Work task =
Print each line exactly, beginning with the one where "This gives a" appears and ending at the last line below.

+++ Dataset excerpts

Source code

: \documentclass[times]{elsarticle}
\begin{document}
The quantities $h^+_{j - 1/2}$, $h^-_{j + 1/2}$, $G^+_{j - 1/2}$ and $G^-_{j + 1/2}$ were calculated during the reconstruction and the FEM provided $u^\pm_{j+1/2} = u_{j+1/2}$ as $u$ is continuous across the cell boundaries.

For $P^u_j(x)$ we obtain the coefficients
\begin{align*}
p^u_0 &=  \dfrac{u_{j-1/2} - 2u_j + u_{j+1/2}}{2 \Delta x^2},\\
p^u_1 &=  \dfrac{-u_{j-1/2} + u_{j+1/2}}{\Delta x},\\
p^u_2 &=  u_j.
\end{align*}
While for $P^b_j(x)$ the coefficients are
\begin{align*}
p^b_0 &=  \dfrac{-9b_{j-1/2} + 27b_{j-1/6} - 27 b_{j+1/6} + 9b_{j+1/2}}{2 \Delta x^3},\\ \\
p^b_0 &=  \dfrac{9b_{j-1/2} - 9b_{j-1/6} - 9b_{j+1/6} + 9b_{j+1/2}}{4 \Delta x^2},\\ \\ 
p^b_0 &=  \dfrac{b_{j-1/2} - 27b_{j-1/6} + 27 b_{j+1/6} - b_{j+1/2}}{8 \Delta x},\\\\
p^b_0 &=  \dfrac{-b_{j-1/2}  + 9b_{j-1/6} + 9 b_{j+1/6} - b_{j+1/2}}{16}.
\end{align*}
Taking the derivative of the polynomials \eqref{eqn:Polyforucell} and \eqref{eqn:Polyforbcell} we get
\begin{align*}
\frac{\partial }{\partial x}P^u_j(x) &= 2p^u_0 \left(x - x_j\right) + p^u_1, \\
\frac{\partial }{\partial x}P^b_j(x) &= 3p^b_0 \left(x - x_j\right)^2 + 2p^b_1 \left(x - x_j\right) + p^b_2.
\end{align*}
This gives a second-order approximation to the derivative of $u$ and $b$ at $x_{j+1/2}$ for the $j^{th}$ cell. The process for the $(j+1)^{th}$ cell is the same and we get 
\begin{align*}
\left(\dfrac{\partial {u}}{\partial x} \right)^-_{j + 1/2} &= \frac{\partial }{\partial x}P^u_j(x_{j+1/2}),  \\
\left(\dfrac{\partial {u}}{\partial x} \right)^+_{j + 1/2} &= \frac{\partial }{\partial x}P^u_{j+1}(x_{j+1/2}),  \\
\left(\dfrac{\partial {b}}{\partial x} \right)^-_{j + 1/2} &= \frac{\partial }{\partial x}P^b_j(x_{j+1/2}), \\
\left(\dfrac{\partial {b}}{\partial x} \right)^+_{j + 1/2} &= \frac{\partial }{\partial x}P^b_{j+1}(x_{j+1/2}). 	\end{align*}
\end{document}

++++++

Answer to the problem =
This gives a second-order approximation to the derivative of $u$ and $b$ at $x_{j+1/2}$ for the $j^{th}$ cell. The process for the $(j+1)^{th}$ cell is the same and we get 
\begin{align*}
\left(\dfrac{\partial {u}}{\partial x} \right)^-_{j + 1/2} &= \frac{\partial }{\partial x}P^u_j(x_{j+1/2}),  \\
\left(\dfrac{\partial {u}}{\partial x} \right)^+_{j + 1/2} &= \frac{\partial }{\partial x}P^u_{j+1}(x_{j+1/2}),  \\
\left(\dfrac{\partial {b}}{\partial x} \right)^-_{j + 1/2} &= \frac{\partial }{\partial x}P^b_j(x_{j+1/2}), \\
\left(\dfrac{\partial {b}}{\partial x} \right)^+_{j + 1/2} &= \frac{\partial }{\partial x}P^b_{j+1}(x_{j+1/2}). 	\end{align*}
\end{document}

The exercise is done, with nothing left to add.